The slithering sound continued. He ran and ran, always thinking he was almost upon the Monster, only to see its shimmer yet a little further off—until suddenly a silver swirl right in front of him made him stop in his tracks.

Alex had nearly run into one of the Monster's enormous wings, and now, with a rushing, rustling sound, it turned to face him. Its sinuous form, defined by silver ripples as it moved, like moonlight on a black lake, loomed over him. Waves of longing flowed into Alex from its strange, wonderful eyes.

Alex swallowed in a dry throat. Holding Heavy out in front of him, he stepped even closer and said: "Hello, Monster. I'm Alex Hollow." He swallowed again. "I brought you a very good present. His name is Heavy."

The monster stretched out its long neck; Alex shivered as its shining face came within feet of him. He held the stuffie higher. "Here. It's for you."

The monster sniffed the stuffie, like a cat sniffing a stranger's hand.

Its eyes narrowed. It reared its head back and opened its mouth—see-through, needle-sharp teeth caught the starlight—and with a hiss it released a tongue of silver flame.

Alex let go of Heavy just in time. The weird fire engulfed the stuffy; it burst into fragments of fluff. The fluff never reached the ground, but flared into pinpoints of silvery light and dissolved to nothing. What Alex felt was not heat, but a coldness that burned. He was frozen, rooted to the ground, and dumb.

The Monster closed its mouth and turned away.

Then Alex ran—blindly, forgetting all of Mountain Bell's instructions. He tripped and fell, righted himself, and heard his own voice sobbing.

How could Heavy be gone?

The next time he stumbled, it was over the paw of an enormous cat, which he had not seen because he was crying. He fell and scrabbled backwards through the dirt. The cat (that cat, the one who'd chased him out of the Other World before) lowered its head, hissed, and gathered itself for a pounce. Shocked out of his tears, Alex leapt up and fled. The cat harangued him, diving at him from this side and that, so that he could not go the way he wanted—until he realized that he was running alongside a dark river, under trees bedecked with ornaments. On his other side the big cat stalked him, taking one loping stride to five or six of his.

His breath burned his throat and his face stung with cold and the salt of his tears. He began to stumble again. But then he saw it: a blue star. He made for that, and after that the next one, and the next, while the cat growled and hissed, still following him.
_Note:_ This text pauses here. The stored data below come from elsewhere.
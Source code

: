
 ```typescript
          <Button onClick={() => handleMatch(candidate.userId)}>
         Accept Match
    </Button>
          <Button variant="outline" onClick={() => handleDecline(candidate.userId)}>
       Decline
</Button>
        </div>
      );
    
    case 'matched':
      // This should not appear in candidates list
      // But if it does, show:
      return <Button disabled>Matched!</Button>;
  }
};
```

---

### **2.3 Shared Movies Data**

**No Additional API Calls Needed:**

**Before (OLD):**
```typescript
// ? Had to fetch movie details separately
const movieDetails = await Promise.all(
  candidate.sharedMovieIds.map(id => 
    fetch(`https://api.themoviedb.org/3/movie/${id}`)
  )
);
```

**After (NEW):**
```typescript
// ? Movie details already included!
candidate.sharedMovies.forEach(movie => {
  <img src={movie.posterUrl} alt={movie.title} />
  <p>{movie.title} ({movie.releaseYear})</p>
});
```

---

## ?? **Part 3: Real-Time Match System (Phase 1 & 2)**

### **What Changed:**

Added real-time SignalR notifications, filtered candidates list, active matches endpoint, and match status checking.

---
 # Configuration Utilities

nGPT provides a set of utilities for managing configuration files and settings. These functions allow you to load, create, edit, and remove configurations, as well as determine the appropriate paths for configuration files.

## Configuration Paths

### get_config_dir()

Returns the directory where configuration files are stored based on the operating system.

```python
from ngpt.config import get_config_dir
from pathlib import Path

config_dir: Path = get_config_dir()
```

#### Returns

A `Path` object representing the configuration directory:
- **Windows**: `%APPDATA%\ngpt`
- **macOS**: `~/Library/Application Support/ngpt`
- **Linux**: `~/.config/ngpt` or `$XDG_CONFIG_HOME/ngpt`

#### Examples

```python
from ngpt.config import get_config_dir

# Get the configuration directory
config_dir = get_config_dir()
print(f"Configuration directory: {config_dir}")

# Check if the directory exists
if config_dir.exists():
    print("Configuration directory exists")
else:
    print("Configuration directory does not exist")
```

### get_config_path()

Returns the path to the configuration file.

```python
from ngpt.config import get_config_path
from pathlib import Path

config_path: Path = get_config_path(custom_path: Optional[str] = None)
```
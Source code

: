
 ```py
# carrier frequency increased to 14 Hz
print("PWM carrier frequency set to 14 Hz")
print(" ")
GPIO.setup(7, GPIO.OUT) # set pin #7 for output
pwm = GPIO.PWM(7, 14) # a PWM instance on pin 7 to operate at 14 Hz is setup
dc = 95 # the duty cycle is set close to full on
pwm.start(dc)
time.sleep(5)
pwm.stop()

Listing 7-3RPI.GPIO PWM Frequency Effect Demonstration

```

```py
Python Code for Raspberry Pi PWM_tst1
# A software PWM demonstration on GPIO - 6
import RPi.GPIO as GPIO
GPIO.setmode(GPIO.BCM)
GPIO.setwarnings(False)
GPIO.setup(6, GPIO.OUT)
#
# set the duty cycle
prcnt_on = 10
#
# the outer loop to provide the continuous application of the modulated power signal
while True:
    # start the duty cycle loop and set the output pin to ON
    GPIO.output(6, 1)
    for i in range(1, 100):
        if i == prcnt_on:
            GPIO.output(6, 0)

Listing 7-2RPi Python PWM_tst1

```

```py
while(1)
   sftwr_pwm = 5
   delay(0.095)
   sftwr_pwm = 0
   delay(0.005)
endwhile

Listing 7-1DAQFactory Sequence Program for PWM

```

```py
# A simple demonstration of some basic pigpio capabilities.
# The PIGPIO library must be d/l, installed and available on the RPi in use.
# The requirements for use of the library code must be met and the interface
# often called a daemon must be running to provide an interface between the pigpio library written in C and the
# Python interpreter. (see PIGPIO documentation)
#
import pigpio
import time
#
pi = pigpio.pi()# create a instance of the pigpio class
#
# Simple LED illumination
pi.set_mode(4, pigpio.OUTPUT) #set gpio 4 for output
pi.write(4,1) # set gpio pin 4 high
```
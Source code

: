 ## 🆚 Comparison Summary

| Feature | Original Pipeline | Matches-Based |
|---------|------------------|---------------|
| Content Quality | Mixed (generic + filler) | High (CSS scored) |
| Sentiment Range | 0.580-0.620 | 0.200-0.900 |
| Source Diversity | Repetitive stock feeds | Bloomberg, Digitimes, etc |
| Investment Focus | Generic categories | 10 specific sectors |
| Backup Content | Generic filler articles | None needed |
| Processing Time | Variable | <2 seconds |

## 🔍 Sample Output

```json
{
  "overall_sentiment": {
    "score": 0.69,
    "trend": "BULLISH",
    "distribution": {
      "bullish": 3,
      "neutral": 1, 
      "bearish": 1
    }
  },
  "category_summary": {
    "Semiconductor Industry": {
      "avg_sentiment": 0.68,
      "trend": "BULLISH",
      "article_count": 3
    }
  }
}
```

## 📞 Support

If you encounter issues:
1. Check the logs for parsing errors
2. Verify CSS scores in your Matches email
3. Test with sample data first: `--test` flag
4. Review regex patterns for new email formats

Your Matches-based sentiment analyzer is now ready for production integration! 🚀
The fourth cobalt star hovered right next to the river; across the water lay a fallen tree. Alex flung himself upon it and clambered on hands and knees to the far bank, got up and ran again.

The blue lights vanished; all the lights vanished. He had found his way back to the ordinary world—but not to the woods near his house. To his left, eastward, the edge of the moon appeared over the black silhouettes of buildings. Sparse snowflakes spiraled through the air. Still he ran.

He ran right into something large and warm. Strong hands closed around his shoulders. He wriggled to get free, to no avail.

"Chánito!" said a gruff, astonished voice.

Doashi!

Alex looked up into the shadowed, haggard face and began to cry in earnest.

"It burned up my Heavy!" he sobbed, over and over as Daoshi guided his steps. Whenever he had to gasp for breath he heard: "Come, Chánito," and "There now, Chánito," and "You are safe. I will take you home."

He was hiccupping when they came out of the woods behind a row of shops; Alex recognized Blackmask's big back window, through which so many Zoombies had escaped.

Fishing keys from somewhere in his bulky winter coat, Daoshi let them in and turned on the workbench lamp. There might have been a flurry of faint color around the legs of the stool, but Alex didn't care. Feeling another sob arising, he plopped down on the cushion where Daoshi usually sat.

"Quiet, now," said Daoshi. Alex became quiet. He rubbed his eyes.

Daoshi bustled around a little more, produced a large jacket, and wrapped it around Alex. Next he brought a cup of water. Then he picked up an old fashioned telephone and an old fashioned index card file, and dialed, and waited for a long time while Alex's eyes followed the faint stirrings of scribbly shapes from shadow to shadow. Finally Daoshi hung up and folded his arms, frowning.

"Your parents, they are at home?"

Alex nodded.

"No answer. Ach. New baby, sickness, relatives visiting. They sleep the sleep of the dead, no? I take you home in the morning. You sleep here. First, get warm. Drink." And he drew up a stool and watched while Alex tipped the cup. After the first sip, he drained it in a few gulps. "Very good. Now, Chánito! What were you doing so far from home?"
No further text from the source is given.